Monday, January 30, 2006

True Nothing

As the day progressed I developed a nasty sore throat and cold and the hypocondriac in me thought I detected the beginnings of a fever. I should hasten to add that this is fairly typical of a week when I'm due to preach. I get excited about the sermon and then I get sick. Go figure.

It is common enough that both Sue at work and Karen at home seemed to take it in stride. "It's that time again isn't it?" was essential what both of them said... separately.

Here is what is even more ironic this week. The sermon for Sunday is on HEALING. The text is from Mark 1 (verses 29-34) where Jesus heal's Peter's mother-in-law from... get this... a fever.

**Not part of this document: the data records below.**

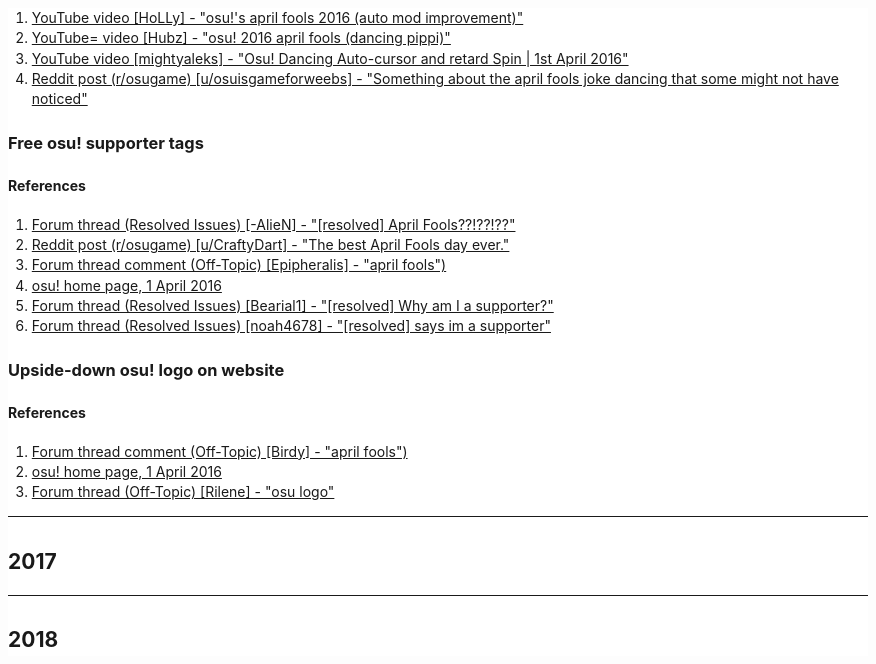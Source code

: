 1. [YouTube video [HoLLy] - "osu!'s april fools 2016 (auto mod improvement)"](https://www.youtube.com/watch?v=r9SCbYG4GYs "YouTube")
2. [YouTube= video [Hubz] - "osu! 2016 april fools (dancing pippi)"](https://www.youtube.com/watch?v=fYTdPqhAns0 "YouTube")
3. [YouTube video [mightyaleks] - "Osu! Dancing Auto-cursor and retard Spin | 1st April 2016"](https://www.youtube.com/watch?v=5Tj-1sgHl9g "YouTube")
4. [Reddit post (r/osugame) [u/osuisgameforweebs] - "Something about the april fools joke dancing that some might not have noticed"](https://www.reddit.com/r/osugame/comments/4crlw1/something_about_the_april_fools_joke_dancing_that/ "Reddit")

### Free osu! supporter tags



#### References

1. [Forum thread (Resolved Issues) [-AlieN] - "[resolved] April Fools??!??!??"](https://osu.ppy.sh/community/forums/topics/437855)
2. [Reddit post (r/osugame) [u/CraftyDart] - "The best April Fools day ever."](https://www.reddit.com/r/osugame/comments/4cshv3/the_best_april_fools_day_ever/ "Reddit")
3. [Forum thread comment (Off-Topic) [Epipheralis] - "april fools")](https://osu.ppy.sh/community/forums/topics/437866?start=5006805)
4. [osu! home page, 1 April 2016](https://web.archive.org/web/20160401001507/https://osu.ppy.sh/ "Internet Archive — osu!")
5. [Forum thread (Resolved Issues) [Bearial1] - "[resolved] Why am I a supporter?"](https://osu.ppy.sh/community/forums/topics/438118)
6. [Forum thread (Resolved Issues) [noah4678] - "[resolved] says im a supporter"](https://osu.ppy.sh/community/forums/topics/438119)

### Upside-down osu! logo on website



#### References

1. [Forum thread comment (Off-Topic) [Birdy] - "april fools")](https://osu.ppy.sh/community/forums/posts/5005957)
2. [osu! home page, 1 April 2016](https://web.archive.org/web/20160401001507/https://osu.ppy.sh/ "Internet Archive — osu!")
3. [Forum thread (Off-Topic) [Rilene] - "osu logo"](https://osu.ppy.sh/community/forums/topics/437755)

---

## 2017







---

## 2018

As for Jerry up in the corner, I confess to finding the sitcom Seinfeld both a delight and curiously insightful. I still haven't worked double dippers, close talkers, or the Soup Nazi into a sermon, but I plan to try. Seinfeld came to mind in relationship to the beginning of these online musings particularly because they confessed that the whole show was designed to be "a show about nothing." In reality their "nothing" became playful caricatures of life tidbits that turn out to be clearly trivial but oddly relevant. I bet good BLOGS cover some of the same ground.

Anything happen to you today that was clearly trivial but oddly relevant? Like getting sick yet again before a sermon? What IS with that?


Sunday, January 29, 2006

Intro To A Moveable Feast

I suspect simply announcing that I’m a pastor, unpublished novelist, and published restaurant critic doesn’t mean much in an online world where identities can be shaped without any fixed reference points. For this reason I’d like this experiment and late entry into the BLOG phenomenon to hitch any personal travails or epiphanies to several ideas I’m chewing on.

IDEA ONE – one of the better metaphors for life is that of JOURNEY

Light years from original, but still helpful.

IDEA TWO – we need FOOD for any journey worth taking

Already my love of food surfaces… I believe we can’t pack enough to make it to any place worth going. We are going to need to find food along the way. Scavenge a bit. Get off the beaten track and forage.

Fear always says we’ll run out… probably tomorrow. We’ll starve in the stretch of desert we all know is coming. Not that I think all desert is necessarily bad—all the best roads are full of desert stretches. But this said… and it is easy to say… real desert will never feel like anything but death and I for one am afraid of death. Pastor-smaster.

I sign up for every tour package that guarantees a route to the Promise Land without any desert time. And every time I do, the bus gets high centered on what looks to me like a sand dune. The guy up front with the microphone (who took my money) flatly denies that the wasteland outside is anything more disturbing than extensive parking for the Wonderful World of Disney up ahead, but I’ve started to wonder.

Now I’m toying with setting off without one more tour package and just a few friends. I’m afraid because no matter what the man up front says, it really looks like desert outside the door. But I’ve heard a few whispers of people who left buses before me and survived… whispers of a God who doesn’t charge tour prices and still provides a TRAVELING FEAST. I figure that either the whispers are true or I’m dead.

That second option would scare me more if I hadn’t noticed the skeletons in the seats at the back of the bus. The guy up front tells us to ignore them… that they died on tours that cost less than what we paid and that we really will get moving again and everything will be just dandy.

But I’ve decided to get off the bus and bet on the God of the whispers.

I would count it as confirmation that I’m not crazy and part of the TRAVELING FEAST if our paths cross in coming days, weeks, or years.